• **Directions for this task**: Each entry should appear in the answer exactly as written.

• **Given data**:
*** Begin section ***
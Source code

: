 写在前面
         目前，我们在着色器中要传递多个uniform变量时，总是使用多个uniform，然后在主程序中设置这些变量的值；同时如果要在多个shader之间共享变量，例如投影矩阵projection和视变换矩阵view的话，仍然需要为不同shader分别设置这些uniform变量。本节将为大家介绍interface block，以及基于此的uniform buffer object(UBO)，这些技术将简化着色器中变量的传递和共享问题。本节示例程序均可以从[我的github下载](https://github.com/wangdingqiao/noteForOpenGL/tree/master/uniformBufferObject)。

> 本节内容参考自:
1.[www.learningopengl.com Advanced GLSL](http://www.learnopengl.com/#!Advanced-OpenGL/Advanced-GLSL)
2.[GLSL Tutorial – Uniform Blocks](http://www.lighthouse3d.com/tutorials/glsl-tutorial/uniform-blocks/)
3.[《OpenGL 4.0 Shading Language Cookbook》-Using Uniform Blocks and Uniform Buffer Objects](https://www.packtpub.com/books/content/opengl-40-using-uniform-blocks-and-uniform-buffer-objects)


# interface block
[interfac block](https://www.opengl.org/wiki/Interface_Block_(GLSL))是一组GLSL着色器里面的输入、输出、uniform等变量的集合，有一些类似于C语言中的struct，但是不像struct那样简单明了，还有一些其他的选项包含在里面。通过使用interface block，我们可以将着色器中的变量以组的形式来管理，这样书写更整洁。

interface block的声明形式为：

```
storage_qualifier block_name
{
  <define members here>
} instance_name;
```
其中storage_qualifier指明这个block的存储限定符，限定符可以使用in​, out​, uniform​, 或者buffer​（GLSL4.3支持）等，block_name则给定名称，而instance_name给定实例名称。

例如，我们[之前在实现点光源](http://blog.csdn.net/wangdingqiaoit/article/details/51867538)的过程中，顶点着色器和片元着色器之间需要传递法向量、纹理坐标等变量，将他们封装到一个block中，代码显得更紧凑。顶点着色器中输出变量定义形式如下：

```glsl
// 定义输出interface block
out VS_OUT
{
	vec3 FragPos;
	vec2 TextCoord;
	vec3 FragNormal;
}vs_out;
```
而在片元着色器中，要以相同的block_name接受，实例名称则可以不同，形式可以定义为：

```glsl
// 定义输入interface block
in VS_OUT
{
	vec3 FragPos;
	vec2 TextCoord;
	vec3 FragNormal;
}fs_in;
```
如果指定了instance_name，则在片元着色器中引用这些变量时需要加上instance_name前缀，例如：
*** End section ***
• **Output below**:
Source code

: 写在前面
         目前，我们在着色器中要传递多个uniform变量时，总是使用多个uniform，然后在主程序中设置这些变量的值；同时如果要在多个shader之间共享变量，例如投影矩阵projection和视变换矩阵view的话，仍然需要为不同shader分别设置这些uniform变量。本节将为大家介绍interface block，以及基于此的uniform buffer object(UBO)，这些技术将简化着色器中变量的传递和共享问题。本节示例程序均可以从[我的github下载](https://github.com/wangdingqiao/noteForOpenGL/tree/master/uniformBufferObject)。

> 本节内容参考自:
1.[www.learningopengl.com Advanced GLSL](http://www.learnopengl.com/#!Advanced-OpenGL/Advanced-GLSL)
2.[GLSL Tutorial – Uniform Blocks](http://www.lighthouse3d.com/tutorials/glsl-tutorial/uniform-blocks/)
3.[《OpenGL 4.0 Shading Language Cookbook》-Using Uniform Blocks and Uniform Buffer Objects](https://www.packtpub.com/books/content/opengl-40-using-uniform-blocks-and-uniform-buffer-objects)


# interface block
[interfac block](https://www.opengl.org/wiki/Interface_Block_(GLSL))是一组GLSL着色器里面的输入、输出、uniform等变量的集合，有一些类似于C语言中的struct，但是不像struct那样简单明了，还有一些其他的选项包含在里面。通过使用interface block，我们可以将着色器中的变量以组的形式来管理，这样书写更整洁。

interface block的声明形式为：

```
storage_qualifier block_name
{
  <define members here>
} instance_name;
```
其中storage_qualifier指明这个block的存储限定符，限定符可以使用in​, out​, uniform​, 或者buffer​（GLSL4.3支持）等，block_name则给定名称，而instance_name给定实例名称。

例如，我们[之前在实现点光源](http://blog.csdn.net/wangdingqiaoit/article/details/51867538)的过程中，顶点着色器和片元着色器之间需要传递法向量、纹理坐标等变量，将他们封装到一个block中，代码显得更紧凑。顶点着色器中输出变量定义形式如下：

```glsl
// 定义输出interface block
out VS_OUT
{
	vec3 FragPos;
	vec2 TextCoord;
	vec3 FragNormal;
}vs_out;
```
而在片元着色器中，要以相同的block_name接受，实例名称则可以不同，形式可以定义为：

```glsl
// 定义输入interface block
in VS_OUT
{
	vec3 FragPos;
	vec2 TextCoord;
	vec3 FragNormal;
}fs_in;
```
如果指定了instance_name，则在片元着色器中引用这些变量时需要加上instance_name前缀，例如：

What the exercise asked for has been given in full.